- What is being asked
Of the lines listed below, return exactly those that run from the line containing "linear solver iterations" through the line containing "first decimal place.", both included.

[Data for review]

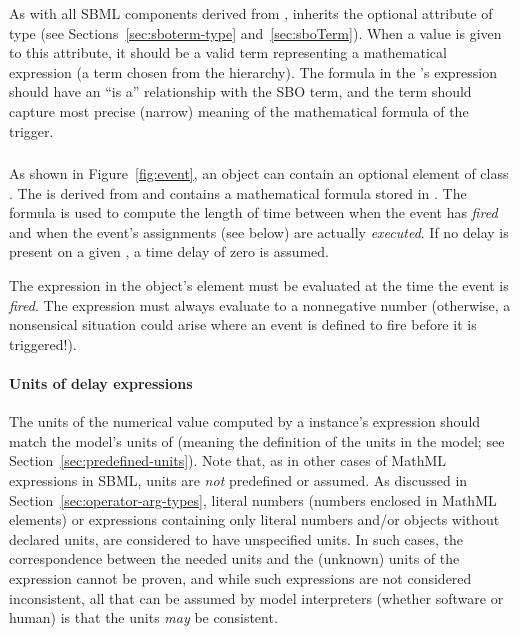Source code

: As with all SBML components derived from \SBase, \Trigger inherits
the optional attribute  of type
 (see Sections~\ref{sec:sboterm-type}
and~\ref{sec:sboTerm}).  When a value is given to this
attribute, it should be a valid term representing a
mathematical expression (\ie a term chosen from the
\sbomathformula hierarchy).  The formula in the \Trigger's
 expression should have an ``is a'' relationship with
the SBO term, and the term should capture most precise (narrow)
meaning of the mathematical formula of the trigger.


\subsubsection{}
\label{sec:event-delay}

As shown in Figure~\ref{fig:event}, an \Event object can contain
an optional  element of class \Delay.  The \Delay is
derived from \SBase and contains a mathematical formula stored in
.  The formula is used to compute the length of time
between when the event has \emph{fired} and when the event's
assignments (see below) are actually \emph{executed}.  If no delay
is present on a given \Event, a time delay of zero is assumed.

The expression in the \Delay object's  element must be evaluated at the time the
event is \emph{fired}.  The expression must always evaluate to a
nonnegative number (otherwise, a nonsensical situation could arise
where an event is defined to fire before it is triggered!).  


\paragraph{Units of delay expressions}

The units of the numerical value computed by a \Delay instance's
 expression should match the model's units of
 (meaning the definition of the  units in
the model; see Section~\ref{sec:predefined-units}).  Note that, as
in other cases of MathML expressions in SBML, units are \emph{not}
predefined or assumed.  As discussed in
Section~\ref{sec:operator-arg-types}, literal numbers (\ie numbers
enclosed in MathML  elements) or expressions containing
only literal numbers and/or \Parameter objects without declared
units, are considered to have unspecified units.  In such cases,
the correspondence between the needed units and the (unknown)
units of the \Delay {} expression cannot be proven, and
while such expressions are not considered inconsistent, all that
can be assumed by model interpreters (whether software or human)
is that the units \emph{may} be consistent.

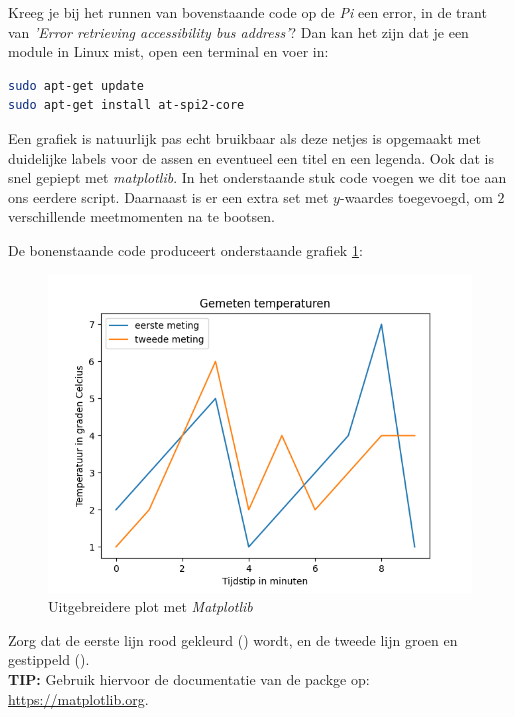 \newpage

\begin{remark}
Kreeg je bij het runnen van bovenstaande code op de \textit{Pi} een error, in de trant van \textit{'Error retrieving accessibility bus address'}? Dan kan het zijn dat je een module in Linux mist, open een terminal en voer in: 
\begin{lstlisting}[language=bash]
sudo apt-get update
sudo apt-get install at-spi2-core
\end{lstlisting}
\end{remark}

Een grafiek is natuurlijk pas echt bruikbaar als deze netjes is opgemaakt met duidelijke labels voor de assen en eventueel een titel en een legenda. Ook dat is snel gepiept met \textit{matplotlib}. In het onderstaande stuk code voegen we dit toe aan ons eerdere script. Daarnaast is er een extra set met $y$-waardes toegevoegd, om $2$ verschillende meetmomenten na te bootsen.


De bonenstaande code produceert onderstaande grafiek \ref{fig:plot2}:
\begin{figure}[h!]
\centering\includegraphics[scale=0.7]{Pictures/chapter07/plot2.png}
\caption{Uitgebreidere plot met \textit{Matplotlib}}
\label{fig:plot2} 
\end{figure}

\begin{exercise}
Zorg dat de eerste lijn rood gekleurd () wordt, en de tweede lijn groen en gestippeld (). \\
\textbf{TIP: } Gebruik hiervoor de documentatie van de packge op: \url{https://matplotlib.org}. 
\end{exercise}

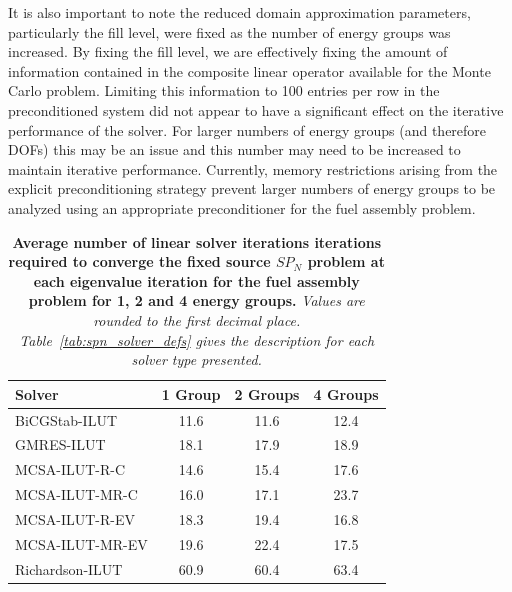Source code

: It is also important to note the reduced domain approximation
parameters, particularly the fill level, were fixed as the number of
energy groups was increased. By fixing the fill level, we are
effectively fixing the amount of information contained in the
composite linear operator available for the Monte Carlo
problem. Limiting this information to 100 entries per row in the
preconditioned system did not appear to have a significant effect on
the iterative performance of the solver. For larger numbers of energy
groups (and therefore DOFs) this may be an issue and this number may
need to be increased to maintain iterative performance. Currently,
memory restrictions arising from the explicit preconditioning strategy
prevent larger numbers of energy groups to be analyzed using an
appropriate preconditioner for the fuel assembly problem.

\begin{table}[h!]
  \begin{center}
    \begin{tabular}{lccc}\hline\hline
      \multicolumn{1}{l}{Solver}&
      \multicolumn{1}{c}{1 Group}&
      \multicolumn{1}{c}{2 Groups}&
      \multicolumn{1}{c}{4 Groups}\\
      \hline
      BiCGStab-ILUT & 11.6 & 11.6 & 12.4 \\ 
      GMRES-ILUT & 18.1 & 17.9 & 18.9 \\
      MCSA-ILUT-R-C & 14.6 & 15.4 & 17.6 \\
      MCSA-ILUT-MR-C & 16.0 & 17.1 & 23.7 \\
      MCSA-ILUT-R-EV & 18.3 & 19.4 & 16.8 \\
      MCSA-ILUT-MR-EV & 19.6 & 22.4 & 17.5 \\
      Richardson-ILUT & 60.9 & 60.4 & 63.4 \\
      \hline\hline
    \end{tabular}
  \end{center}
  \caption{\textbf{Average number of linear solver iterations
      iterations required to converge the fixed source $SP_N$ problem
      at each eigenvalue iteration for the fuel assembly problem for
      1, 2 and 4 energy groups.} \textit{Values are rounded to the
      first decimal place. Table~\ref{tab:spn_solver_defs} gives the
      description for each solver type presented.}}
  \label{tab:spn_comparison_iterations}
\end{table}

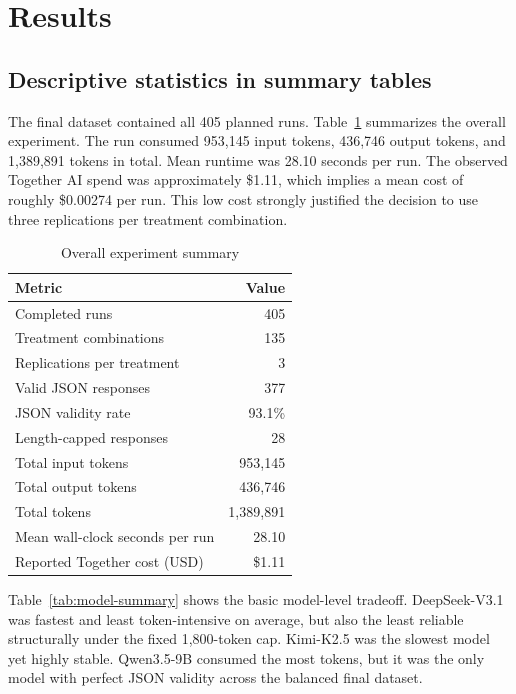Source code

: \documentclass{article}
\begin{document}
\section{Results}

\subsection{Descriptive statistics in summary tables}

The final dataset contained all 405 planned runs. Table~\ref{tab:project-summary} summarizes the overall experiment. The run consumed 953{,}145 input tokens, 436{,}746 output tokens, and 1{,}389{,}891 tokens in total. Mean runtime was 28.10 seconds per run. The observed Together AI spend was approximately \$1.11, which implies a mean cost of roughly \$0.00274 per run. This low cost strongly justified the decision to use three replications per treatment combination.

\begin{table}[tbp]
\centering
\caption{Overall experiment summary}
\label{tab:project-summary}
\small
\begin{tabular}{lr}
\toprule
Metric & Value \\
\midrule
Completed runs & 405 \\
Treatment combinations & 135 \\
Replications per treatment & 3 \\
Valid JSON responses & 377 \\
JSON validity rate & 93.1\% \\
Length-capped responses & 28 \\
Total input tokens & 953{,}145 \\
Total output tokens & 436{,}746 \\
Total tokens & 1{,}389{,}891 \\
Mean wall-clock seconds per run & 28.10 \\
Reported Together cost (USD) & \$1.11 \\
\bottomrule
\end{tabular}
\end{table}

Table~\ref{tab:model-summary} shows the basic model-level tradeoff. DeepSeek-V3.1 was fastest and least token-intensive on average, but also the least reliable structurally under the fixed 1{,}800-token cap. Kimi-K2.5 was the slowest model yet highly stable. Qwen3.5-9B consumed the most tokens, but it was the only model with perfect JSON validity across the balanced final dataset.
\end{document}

[/Data for review]
[Data for review]

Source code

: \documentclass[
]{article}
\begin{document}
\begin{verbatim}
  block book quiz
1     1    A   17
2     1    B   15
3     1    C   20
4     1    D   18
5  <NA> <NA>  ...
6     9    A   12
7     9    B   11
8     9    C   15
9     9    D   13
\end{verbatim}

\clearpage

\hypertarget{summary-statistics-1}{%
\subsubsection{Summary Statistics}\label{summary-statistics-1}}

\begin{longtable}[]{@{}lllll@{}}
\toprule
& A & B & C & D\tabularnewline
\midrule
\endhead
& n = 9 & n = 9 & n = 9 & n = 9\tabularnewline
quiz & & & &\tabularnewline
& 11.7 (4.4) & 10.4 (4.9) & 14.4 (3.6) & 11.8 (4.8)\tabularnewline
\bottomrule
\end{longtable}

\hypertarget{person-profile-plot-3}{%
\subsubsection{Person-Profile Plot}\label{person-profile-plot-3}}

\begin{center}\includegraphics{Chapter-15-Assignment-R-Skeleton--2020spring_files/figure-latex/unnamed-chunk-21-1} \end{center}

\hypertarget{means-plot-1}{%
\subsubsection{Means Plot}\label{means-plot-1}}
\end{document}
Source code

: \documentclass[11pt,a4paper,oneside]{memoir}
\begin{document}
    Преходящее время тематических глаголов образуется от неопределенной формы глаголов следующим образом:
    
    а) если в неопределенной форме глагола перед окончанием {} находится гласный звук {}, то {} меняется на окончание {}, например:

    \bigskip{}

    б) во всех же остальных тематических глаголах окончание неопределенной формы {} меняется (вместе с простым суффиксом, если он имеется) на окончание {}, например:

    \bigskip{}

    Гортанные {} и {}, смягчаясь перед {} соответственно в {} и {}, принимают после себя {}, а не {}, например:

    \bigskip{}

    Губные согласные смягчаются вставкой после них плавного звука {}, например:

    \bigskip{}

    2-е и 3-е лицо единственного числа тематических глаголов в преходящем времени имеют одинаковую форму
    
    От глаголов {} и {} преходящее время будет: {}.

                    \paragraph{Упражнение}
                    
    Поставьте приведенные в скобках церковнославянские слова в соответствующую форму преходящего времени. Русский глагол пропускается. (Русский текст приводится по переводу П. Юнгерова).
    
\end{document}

[/Data for review]
[Data for review]

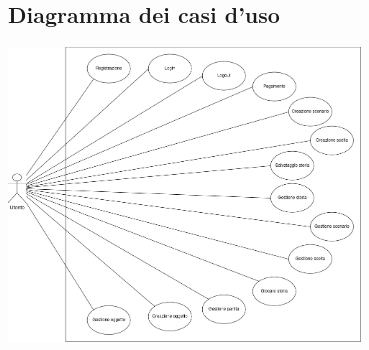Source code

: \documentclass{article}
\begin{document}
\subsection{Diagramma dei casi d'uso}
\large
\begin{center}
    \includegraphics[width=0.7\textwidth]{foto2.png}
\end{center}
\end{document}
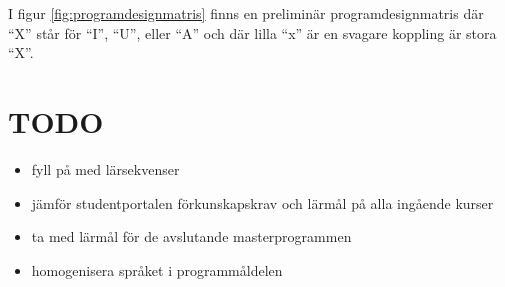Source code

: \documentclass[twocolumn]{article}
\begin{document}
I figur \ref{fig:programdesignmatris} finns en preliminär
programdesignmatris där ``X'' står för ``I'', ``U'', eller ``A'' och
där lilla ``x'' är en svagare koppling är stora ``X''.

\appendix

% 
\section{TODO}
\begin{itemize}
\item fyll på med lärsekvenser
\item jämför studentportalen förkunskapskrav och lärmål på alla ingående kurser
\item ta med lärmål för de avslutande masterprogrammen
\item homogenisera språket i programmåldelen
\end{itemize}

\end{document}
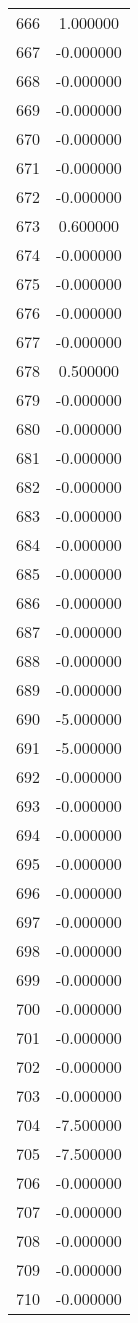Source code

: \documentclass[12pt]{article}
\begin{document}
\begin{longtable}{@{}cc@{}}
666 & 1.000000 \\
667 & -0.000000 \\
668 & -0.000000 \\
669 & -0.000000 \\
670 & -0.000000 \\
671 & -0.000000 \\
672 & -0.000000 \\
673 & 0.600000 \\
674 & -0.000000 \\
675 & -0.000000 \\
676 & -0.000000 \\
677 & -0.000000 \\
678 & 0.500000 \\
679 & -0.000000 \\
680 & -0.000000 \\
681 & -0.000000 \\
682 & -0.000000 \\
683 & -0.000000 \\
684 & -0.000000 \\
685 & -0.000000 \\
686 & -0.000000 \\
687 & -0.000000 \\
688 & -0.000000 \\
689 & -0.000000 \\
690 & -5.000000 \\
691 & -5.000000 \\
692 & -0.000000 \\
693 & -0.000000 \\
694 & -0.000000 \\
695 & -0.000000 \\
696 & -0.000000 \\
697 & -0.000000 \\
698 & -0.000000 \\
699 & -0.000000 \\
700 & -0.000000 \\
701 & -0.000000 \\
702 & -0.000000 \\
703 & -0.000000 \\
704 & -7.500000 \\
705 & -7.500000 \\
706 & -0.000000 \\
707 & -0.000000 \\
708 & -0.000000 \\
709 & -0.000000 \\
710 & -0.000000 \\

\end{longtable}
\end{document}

[/Data for review]

- Finished exercise
  \caption{\textbf{Average number of linear solver iterations
      iterations required to converge the fixed source $SP_N$ problem
      at each eigenvalue iteration for the fuel assembly problem for
      1, 2 and 4 energy groups.} \textit{Values are rounded to the
      first decimal place. Table~\ref{tab:spn_solver_defs} gives the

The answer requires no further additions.